We kunnen iets meer van dit soort opvattingen begrijpen door er een stukje ideeënleer van Plato bij te betrekken. Plato's ideeën zijn niet te vergelijken met wat we tegenwoordig gedachtes noemen, die vrij onbewust komen en gaan. Een idee werd namelijk zorgvuldig in de geest opgebouwd, zodat er een duidelijk beeld voor het geestesoog verscheen. Plato zag ideeën als onveranderlijk en werkelijk bestaand. Ideeën functioneerden als oerbeelden of archetypen, die alleen in de gedachtewereld leefden. Door ze te denken begonnen ze te leven en kregen ze bestaansrecht.

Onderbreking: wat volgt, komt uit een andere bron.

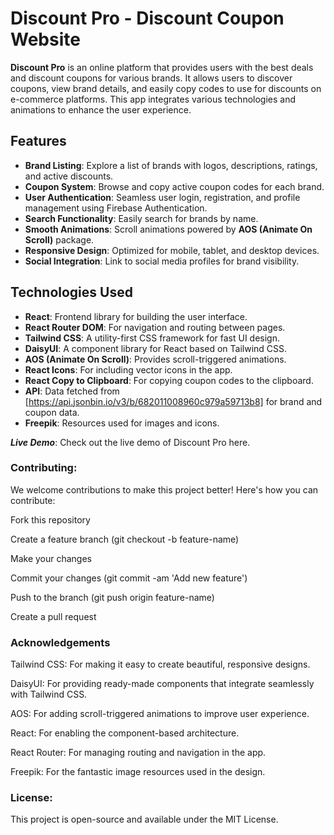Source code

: # Discount Pro - Discount Coupon Website

**Discount Pro** is an online platform that provides users with the best deals and discount coupons for various brands. It allows users to discover coupons, view brand details, and easily copy codes to use for discounts on e-commerce platforms. This app integrates various technologies and animations to enhance the user experience.

## Features

- **Brand Listing**: Explore a list of brands with logos, descriptions, ratings, and active discounts.
- **Coupon System**: Browse and copy active coupon codes for each brand.
- **User Authentication**: Seamless user login, registration, and profile management using Firebase Authentication.
- **Search Functionality**: Easily search for brands by name.
- **Smooth Animations**: Scroll animations powered by **AOS (Animate On Scroll)** package.
- **Responsive Design**: Optimized for mobile, tablet, and desktop devices.
- **Social Integration**: Link to social media profiles for brand visibility.



## Technologies Used

- **React**: Frontend library for building the user interface.
- **React Router DOM**: For navigation and routing between pages.
- **Tailwind CSS**: A utility-first CSS framework for fast UI design.
- **DaisyUI**: A component library for React based on Tailwind CSS.
- **AOS (Animate On Scroll)**: Provides scroll-triggered animations.
- **React Icons**: For including vector icons in the app.
- **React Copy to Clipboard**: For copying coupon codes to the clipboard.
- **API**: Data fetched from [https://api.jsonbin.io/v3/b/682011008960c979a59713b8] for brand and coupon data.
- **Freepik**: Resources used for images and icons.




***Live Demo***:
Check out the live demo of Discount Pro here.


### Contributing:
We welcome contributions to make this project better! Here's how you can contribute:

Fork this repository

Create a feature branch (git checkout -b feature-name)

Make your changes

Commit your changes (git commit -am 'Add new feature')

Push to the branch (git push origin feature-name)

Create a pull request






### Acknowledgements
Tailwind CSS: For making it easy to create beautiful, responsive designs.

DaisyUI: For providing ready-made components that integrate seamlessly with Tailwind CSS.

AOS: For adding scroll-triggered animations to improve user experience.

React: For enabling the component-based architecture.

React Router: For managing routing and navigation in the app.

Freepik: For the fantastic image resources used in the design.




### License: 
This project is open-source and available under the MIT License.
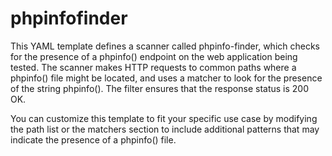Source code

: # phpinfofinder
This YAML template defines a scanner called phpinfo-finder, which checks for the presence of a phpinfo() endpoint on the web application being tested. The scanner makes HTTP requests to common paths where a phpinfo() file might be located, and uses a matcher to look for the presence of the string phpinfo(). The filter ensures that the response status is 200 OK.

You can customize this template to fit your specific use case by modifying the path list or the matchers section to include additional patterns that may indicate the presence of a phpinfo() file.
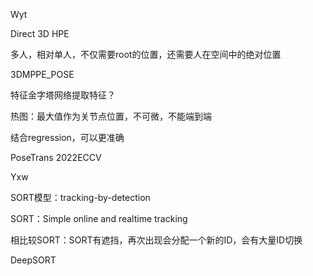 Wyt

Direct 3D HPE

多人，相对单人，不仅需要root的位置，还需要人在空间中的绝对位置

3DMPPE_POSE

特征金字塔网络提取特征？

热图：最大值作为关节点位置，不可微，不能端到端

结合regression，可以更准确

PoseTrans 2022ECCV

Yxw

SORT模型：tracking-by-detection

SORT：Simple online and realtime tracking

相比较SORT：SORT有遮挡，再次出现会分配一个新的ID，会有大量ID切换

DeepSORT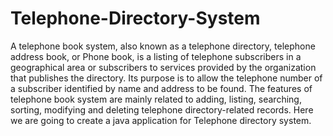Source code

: # Telephone-Directory-System

A telephone book system, also known as a telephone directory, telephone address book, or Phone book, is
a listing of telephone subscribers in a geographical area or subscribers to services provided by the
organization that publishes the directory. Its purpose is to allow the telephone number of a subscriber
identified by name and address to be found. The features of telephone book system are mainly related to
adding, listing, searching, sorting, modifying and deleting telephone directory-related records. Here we
are going to create a java application for Telephone directory system.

Elke schepping of creatie begint met een idee.
De demiurg of goddelijke ambachtsman had het universum geschapen door zijn ideeën over de ordening van het heelal. De stoffelijke wereld was echter veranderlijk en slechts een afbeelding van zijn ideeën.
Volgens de wet van analogie was de mens evenzo in staat door middel van ideeën iets te kunnen scheppen. Een architect bijvoorbeeld, zal beginnen met een idee over een huis, waarna hij zijn plannen op stoffelijk niveau zal realiseren. En een schrijver zal eerst ideeën moeten uitwerken, voor hij zijn roman op papier kan zetten.
Om terug te komen op Israël: het Beloofde Land zal aanvankelijk een oerbeeld of idee zijn geweest, dat in de geest leefde en bestond. Maar wat ooit als idee was beloofd, moest nog gerealiseerd worden. Hetzij door Kanaän feitelijk te veroveren, hetzij door op schrift te stellen wat men in de geest als werkelijkheid beleefde.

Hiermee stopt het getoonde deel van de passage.